▸ **AIM OF THE EXERCISE**
Here are records with pictures in them. Copy all of them exactly and leave the pictures out.

▸ **RECORD EXTRACTS**
+---+
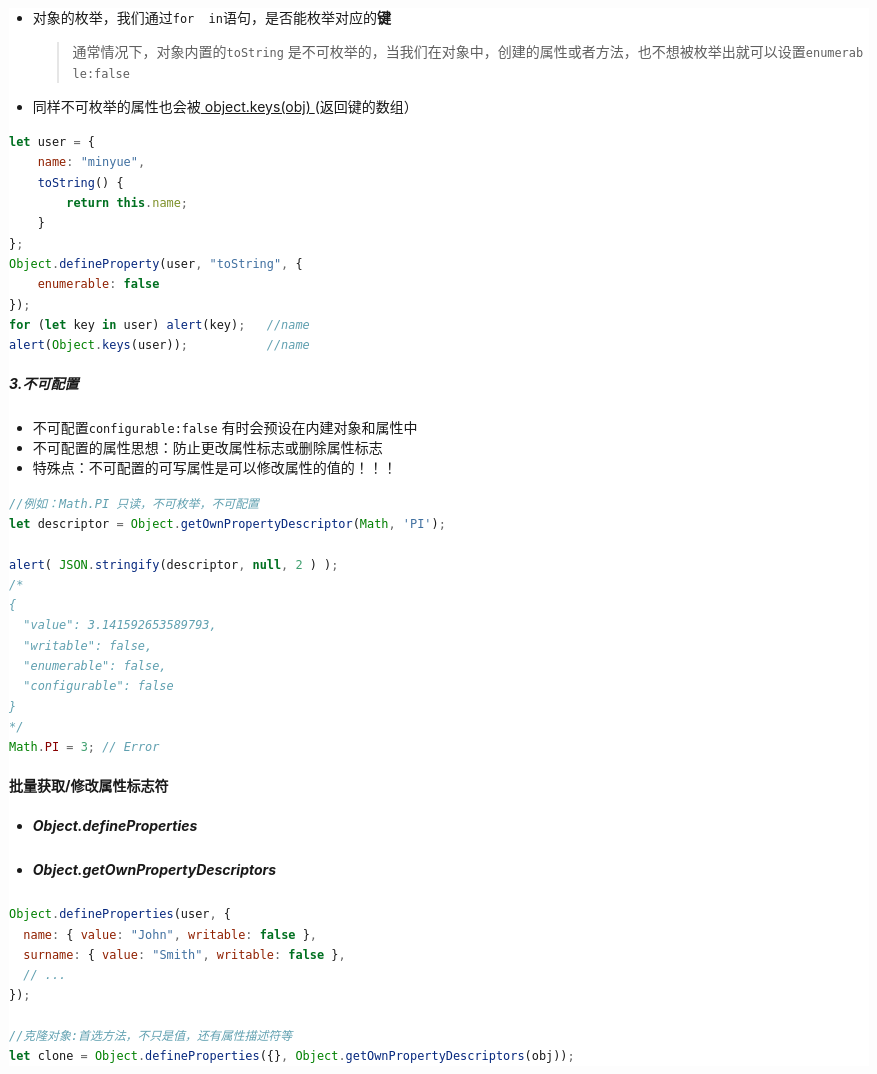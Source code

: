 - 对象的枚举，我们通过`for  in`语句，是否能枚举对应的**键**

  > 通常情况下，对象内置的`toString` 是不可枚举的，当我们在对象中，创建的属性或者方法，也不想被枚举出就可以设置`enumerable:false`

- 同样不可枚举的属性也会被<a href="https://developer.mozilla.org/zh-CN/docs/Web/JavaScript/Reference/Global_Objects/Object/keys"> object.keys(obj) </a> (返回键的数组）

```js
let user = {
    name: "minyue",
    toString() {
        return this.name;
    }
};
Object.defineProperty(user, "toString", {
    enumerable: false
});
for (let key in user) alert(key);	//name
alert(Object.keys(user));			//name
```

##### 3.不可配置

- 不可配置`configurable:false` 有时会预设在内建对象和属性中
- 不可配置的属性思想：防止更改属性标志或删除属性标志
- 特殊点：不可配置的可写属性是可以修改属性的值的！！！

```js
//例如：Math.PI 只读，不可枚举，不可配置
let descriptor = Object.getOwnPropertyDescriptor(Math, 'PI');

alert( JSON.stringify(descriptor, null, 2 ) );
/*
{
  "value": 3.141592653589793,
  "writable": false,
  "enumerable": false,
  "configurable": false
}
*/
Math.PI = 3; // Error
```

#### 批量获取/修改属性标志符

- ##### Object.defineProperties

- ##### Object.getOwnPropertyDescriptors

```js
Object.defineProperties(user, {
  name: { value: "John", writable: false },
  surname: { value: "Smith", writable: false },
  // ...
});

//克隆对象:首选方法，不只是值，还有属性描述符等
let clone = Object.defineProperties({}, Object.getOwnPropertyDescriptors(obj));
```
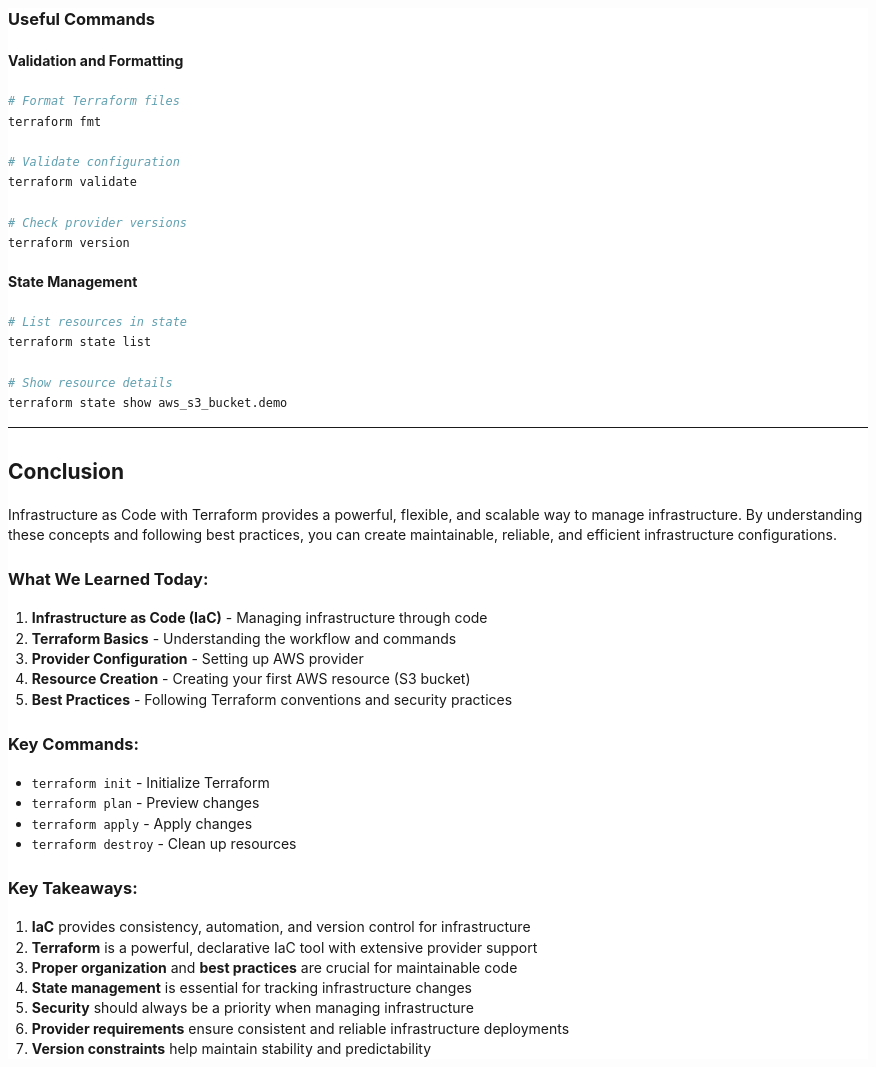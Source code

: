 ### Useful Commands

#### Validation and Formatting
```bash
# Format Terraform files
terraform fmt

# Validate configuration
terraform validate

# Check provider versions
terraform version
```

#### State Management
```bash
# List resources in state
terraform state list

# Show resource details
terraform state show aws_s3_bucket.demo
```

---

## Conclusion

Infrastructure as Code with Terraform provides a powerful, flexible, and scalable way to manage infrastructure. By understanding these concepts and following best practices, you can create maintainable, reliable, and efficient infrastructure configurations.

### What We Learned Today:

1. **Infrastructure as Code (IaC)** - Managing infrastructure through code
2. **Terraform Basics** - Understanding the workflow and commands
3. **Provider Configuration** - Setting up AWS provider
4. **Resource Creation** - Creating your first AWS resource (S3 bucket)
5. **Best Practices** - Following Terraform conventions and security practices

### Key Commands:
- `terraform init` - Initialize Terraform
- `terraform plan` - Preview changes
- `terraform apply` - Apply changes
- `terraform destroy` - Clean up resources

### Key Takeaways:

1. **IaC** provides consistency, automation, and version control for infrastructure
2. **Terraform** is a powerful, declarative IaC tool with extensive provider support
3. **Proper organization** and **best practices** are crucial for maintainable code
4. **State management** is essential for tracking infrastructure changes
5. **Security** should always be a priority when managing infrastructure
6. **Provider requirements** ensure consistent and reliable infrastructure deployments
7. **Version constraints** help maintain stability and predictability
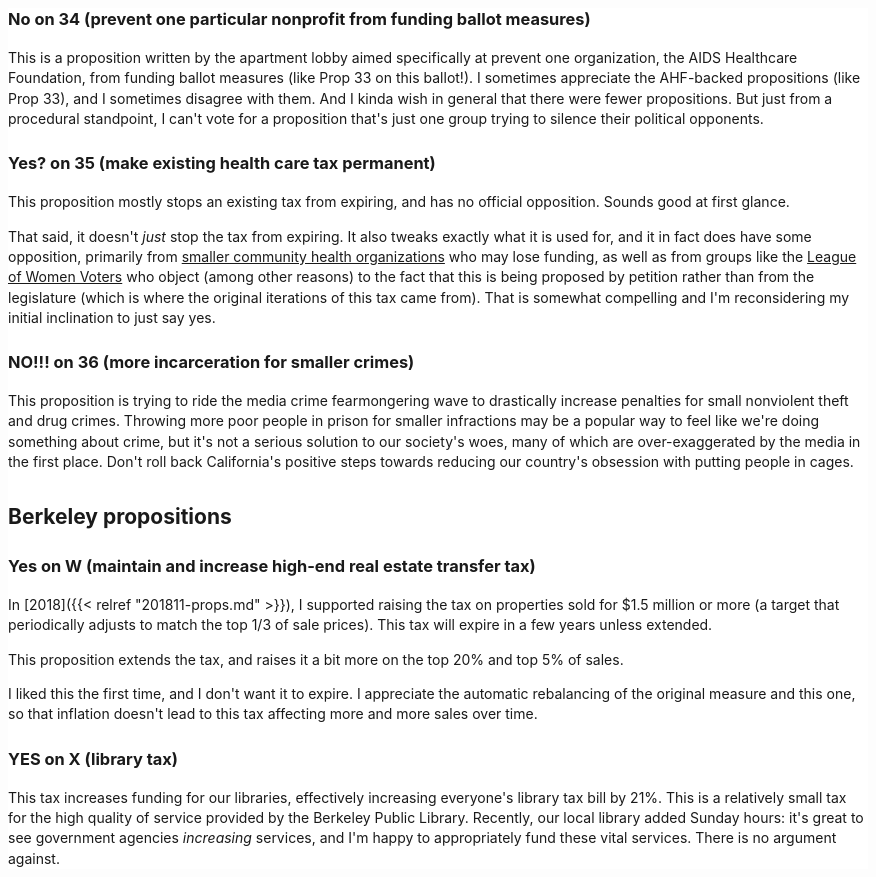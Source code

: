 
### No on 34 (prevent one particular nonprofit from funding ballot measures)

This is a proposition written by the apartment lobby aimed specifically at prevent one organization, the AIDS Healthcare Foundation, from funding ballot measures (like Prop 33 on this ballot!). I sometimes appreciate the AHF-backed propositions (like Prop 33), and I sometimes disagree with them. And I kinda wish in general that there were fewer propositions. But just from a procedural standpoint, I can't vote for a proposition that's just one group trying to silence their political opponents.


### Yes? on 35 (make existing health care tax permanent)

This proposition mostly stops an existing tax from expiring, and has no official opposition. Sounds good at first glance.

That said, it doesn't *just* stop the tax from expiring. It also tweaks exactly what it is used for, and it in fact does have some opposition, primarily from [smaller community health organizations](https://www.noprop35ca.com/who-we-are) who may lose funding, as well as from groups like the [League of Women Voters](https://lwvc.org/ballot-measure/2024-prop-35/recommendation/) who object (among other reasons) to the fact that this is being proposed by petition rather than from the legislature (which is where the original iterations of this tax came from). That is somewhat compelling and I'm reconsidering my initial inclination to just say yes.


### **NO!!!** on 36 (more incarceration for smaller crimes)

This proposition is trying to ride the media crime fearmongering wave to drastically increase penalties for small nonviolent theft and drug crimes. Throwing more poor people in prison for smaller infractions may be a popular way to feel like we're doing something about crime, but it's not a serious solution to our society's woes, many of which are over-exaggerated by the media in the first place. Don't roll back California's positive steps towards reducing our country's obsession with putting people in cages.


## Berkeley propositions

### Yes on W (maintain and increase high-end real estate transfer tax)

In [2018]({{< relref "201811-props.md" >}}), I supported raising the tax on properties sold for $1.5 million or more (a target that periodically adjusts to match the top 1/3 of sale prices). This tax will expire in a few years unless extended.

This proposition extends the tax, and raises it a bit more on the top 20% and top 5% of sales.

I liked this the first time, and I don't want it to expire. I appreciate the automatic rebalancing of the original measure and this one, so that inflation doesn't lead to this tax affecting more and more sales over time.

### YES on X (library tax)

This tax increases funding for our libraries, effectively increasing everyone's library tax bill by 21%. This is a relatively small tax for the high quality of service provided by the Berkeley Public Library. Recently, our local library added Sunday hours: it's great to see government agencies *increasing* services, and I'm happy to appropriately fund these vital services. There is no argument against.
+---+
▸ **EXERCISE RESULT**
Source code

: - 对象的枚举，我们通过`for  in`语句，是否能枚举对应的**键**

  > 通常情况下，对象内置的`toString` 是不可枚举的，当我们在对象中，创建的属性或者方法，也不想被枚举出就可以设置`enumerable:false`

- 同样不可枚举的属性也会被<a href="https://developer.mozilla.org/zh-CN/docs/Web/JavaScript/Reference/Global_Objects/Object/keys"> object.keys(obj) </a> (返回键的数组）

```js
let user = {
    name: "minyue",
    toString() {
        return this.name;
    }
};
Object.defineProperty(user, "toString", {
    enumerable: false
});
for (let key in user) alert(key);	//name
alert(Object.keys(user));			//name
```

##### 3.不可配置

- 不可配置`configurable:false` 有时会预设在内建对象和属性中
- 不可配置的属性思想：防止更改属性标志或删除属性标志
- 特殊点：不可配置的可写属性是可以修改属性的值的！！！

```js
//例如：Math.PI 只读，不可枚举，不可配置
let descriptor = Object.getOwnPropertyDescriptor(Math, 'PI');

alert( JSON.stringify(descriptor, null, 2 ) );
/*
{
  "value": 3.141592653589793,
  "writable": false,
  "enumerable": false,
  "configurable": false
}
*/
Math.PI = 3; // Error
```

#### 批量获取/修改属性标志符

- ##### Object.defineProperties

- ##### Object.getOwnPropertyDescriptors

```js
Object.defineProperties(user, {
  name: { value: "John", writable: false },
  surname: { value: "Smith", writable: false },
  // ...
});

//克隆对象:首选方法，不只是值，还有属性描述符等
let clone = Object.defineProperties({}, Object.getOwnPropertyDescriptors(obj));
```
Source code

: ### Useful Commands

#### Validation and Formatting
```bash
# Format Terraform files
terraform fmt

# Validate configuration
terraform validate

# Check provider versions
terraform version
```

#### State Management
```bash
# List resources in state
terraform state list

# Show resource details
terraform state show aws_s3_bucket.demo
```

---

## Conclusion

Infrastructure as Code with Terraform provides a powerful, flexible, and scalable way to manage infrastructure. By understanding these concepts and following best practices, you can create maintainable, reliable, and efficient infrastructure configurations.

### What We Learned Today:

1. **Infrastructure as Code (IaC)** - Managing infrastructure through code
2. **Terraform Basics** - Understanding the workflow and commands
3. **Provider Configuration** - Setting up AWS provider
4. **Resource Creation** - Creating your first AWS resource (S3 bucket)
5. **Best Practices** - Following Terraform conventions and security practices

### Key Commands:
- `terraform init` - Initialize Terraform
- `terraform plan` - Preview changes
- `terraform apply` - Apply changes
- `terraform destroy` - Clean up resources

### Key Takeaways:

1. **IaC** provides consistency, automation, and version control for infrastructure
2. **Terraform** is a powerful, declarative IaC tool with extensive provider support
3. **Proper organization** and **best practices** are crucial for maintainable code
4. **State management** is essential for tracking infrastructure changes
5. **Security** should always be a priority when managing infrastructure
6. **Provider requirements** ensure consistent and reliable infrastructure deployments
7. **Version constraints** help maintain stability and predictability
Source code

: 
### No on 34 (prevent one particular nonprofit from funding ballot measures)

This is a proposition written by the apartment lobby aimed specifically at prevent one organization, the AIDS Healthcare Foundation, from funding ballot measures (like Prop 33 on this ballot!). I sometimes appreciate the AHF-backed propositions (like Prop 33), and I sometimes disagree with them. And I kinda wish in general that there were fewer propositions. But just from a procedural standpoint, I can't vote for a proposition that's just one group trying to silence their political opponents.


### Yes? on 35 (make existing health care tax permanent)

This proposition mostly stops an existing tax from expiring, and has no official opposition. Sounds good at first glance.

That said, it doesn't *just* stop the tax from expiring. It also tweaks exactly what it is used for, and it in fact does have some opposition, primarily from [smaller community health organizations](https://www.noprop35ca.com/who-we-are) who may lose funding, as well as from groups like the [League of Women Voters](https://lwvc.org/ballot-measure/2024-prop-35/recommendation/) who object (among other reasons) to the fact that this is being proposed by petition rather than from the legislature (which is where the original iterations of this tax came from). That is somewhat compelling and I'm reconsidering my initial inclination to just say yes.


### **NO!!!** on 36 (more incarceration for smaller crimes)

This proposition is trying to ride the media crime fearmongering wave to drastically increase penalties for small nonviolent theft and drug crimes. Throwing more poor people in prison for smaller infractions may be a popular way to feel like we're doing something about crime, but it's not a serious solution to our society's woes, many of which are over-exaggerated by the media in the first place. Don't roll back California's positive steps towards reducing our country's obsession with putting people in cages.


## Berkeley propositions

### Yes on W (maintain and increase high-end real estate transfer tax)

In [2018]({{< relref "201811-props.md" >}}), I supported raising the tax on properties sold for $1.5 million or more (a target that periodically adjusts to match the top 1/3 of sale prices). This tax will expire in a few years unless extended.

This proposition extends the tax, and raises it a bit more on the top 20% and top 5% of sales.

I liked this the first time, and I don't want it to expire. I appreciate the automatic rebalancing of the original measure and this one, so that inflation doesn't lead to this tax affecting more and more sales over time.

### YES on X (library tax)

This tax increases funding for our libraries, effectively increasing everyone's library tax bill by 21%. This is a relatively small tax for the high quality of service provided by the Berkeley Public Library. Recently, our local library added Sunday hours: it's great to see government agencies *increasing* services, and I'm happy to appropriately fund these vital services. There is no argument against.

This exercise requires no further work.